◆ TASK INSTRUCTIONS:
Each line of the listing below that includes "由Cauchy收敛准则知" must be copied.

◆ INFORMATION SHOWN:
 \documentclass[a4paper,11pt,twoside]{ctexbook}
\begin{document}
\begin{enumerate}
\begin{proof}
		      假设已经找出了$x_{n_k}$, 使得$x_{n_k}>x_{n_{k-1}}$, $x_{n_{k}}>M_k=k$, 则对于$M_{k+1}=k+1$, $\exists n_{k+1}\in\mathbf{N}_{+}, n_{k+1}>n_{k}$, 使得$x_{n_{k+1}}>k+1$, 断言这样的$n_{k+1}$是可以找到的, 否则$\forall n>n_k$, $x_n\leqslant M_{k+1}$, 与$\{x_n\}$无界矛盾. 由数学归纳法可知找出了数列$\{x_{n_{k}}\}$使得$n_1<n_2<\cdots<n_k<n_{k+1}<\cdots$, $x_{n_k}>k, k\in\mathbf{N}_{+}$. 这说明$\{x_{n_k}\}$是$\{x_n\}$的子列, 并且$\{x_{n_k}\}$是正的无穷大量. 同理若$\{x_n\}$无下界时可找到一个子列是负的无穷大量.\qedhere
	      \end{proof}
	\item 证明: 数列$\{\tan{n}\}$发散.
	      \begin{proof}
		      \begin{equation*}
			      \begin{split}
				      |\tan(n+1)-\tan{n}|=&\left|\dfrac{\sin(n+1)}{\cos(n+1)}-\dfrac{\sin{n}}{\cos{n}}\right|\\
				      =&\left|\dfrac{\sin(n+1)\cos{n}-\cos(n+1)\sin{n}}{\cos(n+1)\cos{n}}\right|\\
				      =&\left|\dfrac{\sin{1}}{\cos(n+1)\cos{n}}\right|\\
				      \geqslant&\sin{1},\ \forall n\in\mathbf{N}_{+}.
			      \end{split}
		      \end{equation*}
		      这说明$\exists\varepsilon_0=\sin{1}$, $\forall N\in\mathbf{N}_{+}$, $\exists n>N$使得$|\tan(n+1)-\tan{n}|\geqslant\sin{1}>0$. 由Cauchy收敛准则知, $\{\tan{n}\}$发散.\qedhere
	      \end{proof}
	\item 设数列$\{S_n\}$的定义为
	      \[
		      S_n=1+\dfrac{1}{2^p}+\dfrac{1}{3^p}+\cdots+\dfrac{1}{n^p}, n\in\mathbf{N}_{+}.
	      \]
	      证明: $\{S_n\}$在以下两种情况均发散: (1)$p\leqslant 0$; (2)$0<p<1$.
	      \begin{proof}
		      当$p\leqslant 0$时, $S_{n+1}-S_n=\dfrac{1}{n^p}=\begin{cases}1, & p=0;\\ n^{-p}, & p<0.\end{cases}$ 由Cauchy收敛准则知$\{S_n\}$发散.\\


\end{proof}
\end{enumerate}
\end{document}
==
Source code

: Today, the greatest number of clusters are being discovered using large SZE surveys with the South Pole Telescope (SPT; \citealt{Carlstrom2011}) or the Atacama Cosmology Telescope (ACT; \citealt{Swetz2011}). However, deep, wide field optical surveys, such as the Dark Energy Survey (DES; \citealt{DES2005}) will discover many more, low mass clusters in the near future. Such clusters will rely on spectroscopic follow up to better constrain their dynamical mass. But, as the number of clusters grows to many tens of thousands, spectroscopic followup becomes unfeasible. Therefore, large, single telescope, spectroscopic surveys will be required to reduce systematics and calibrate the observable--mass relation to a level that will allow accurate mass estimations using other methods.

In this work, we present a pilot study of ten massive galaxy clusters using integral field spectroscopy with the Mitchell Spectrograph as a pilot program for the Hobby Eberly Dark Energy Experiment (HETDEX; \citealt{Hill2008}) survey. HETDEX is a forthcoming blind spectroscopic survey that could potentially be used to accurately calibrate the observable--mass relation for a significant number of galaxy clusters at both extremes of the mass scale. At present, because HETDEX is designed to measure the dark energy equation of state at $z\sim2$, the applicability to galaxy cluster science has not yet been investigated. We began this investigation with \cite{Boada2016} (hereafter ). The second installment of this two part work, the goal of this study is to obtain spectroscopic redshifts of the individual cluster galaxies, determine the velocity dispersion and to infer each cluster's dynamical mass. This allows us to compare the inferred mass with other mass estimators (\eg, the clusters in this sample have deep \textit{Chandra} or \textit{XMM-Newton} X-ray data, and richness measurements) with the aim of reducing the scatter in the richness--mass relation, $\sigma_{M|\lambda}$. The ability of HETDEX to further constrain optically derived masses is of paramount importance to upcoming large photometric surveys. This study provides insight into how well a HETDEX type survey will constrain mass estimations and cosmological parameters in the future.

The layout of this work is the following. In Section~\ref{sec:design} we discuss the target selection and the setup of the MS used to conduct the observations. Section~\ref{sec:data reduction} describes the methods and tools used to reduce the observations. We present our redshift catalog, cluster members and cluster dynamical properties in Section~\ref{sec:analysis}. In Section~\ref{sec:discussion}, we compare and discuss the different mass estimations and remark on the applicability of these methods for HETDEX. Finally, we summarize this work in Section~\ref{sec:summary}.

◆ RESPONSE FOR THIS EXERCISE:
		      这说明$\exists\varepsilon_0=\sin{1}$, $\forall N\in\mathbf{N}_{+}$, $\exists n>N$使得$|\tan(n+1)-\tan{n}|\geqslant\sin{1}>0$. 由Cauchy收敛准则知, $\{\tan{n}\}$发散.\qedhere
		      当$p\leqslant 0$时, $S_{n+1}-S_n=\dfrac{1}{n^p}=\begin{cases}1, & p=0;\\ n^{-p}, & p<0.\end{cases}$ 由Cauchy收敛准则知$\{S_n\}$发散.\\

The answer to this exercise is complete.